**** Data extract ****

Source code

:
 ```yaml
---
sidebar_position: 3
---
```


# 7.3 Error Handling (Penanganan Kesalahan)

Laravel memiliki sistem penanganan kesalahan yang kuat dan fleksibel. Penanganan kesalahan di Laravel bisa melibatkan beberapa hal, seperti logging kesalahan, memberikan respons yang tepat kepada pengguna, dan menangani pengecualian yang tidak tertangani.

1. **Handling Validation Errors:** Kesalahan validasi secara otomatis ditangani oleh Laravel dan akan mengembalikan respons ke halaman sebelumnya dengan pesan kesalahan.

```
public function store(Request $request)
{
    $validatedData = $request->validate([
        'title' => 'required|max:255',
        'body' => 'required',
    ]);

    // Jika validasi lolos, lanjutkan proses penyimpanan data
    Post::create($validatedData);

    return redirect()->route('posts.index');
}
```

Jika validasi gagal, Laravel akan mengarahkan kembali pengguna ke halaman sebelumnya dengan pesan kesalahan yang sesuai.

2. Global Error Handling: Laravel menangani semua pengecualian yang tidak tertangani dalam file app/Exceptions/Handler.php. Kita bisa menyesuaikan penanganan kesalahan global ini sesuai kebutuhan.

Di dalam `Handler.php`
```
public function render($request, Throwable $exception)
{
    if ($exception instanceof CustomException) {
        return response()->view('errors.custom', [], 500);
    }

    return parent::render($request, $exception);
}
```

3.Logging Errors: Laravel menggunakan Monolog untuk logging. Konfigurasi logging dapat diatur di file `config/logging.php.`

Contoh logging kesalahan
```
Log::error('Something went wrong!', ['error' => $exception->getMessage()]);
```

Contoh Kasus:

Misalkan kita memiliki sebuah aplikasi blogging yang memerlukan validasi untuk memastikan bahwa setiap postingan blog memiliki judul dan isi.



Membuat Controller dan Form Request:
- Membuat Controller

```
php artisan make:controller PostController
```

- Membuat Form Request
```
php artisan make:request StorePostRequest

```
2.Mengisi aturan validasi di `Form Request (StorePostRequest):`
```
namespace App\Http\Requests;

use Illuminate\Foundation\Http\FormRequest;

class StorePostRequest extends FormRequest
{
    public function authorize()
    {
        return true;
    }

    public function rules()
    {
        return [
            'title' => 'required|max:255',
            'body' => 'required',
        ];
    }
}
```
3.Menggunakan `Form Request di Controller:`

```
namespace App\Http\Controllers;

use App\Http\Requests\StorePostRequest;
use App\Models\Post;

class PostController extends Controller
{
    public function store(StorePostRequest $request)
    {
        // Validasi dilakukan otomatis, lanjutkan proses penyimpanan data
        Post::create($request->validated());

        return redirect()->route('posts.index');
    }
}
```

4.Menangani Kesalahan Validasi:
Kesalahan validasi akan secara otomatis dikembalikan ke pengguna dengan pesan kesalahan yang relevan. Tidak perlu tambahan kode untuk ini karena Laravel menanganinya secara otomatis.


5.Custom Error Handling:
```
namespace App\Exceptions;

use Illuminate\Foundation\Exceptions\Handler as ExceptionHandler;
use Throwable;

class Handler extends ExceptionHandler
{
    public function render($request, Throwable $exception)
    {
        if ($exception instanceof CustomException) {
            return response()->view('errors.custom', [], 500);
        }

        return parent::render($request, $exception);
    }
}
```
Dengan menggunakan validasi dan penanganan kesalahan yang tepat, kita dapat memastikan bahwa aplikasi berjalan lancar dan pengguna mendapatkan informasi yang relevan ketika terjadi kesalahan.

****

▶ **Work order**:
Check each line above for the string "untuk" and report how many lines have it, giving only the number.

▶ **Task response**:
3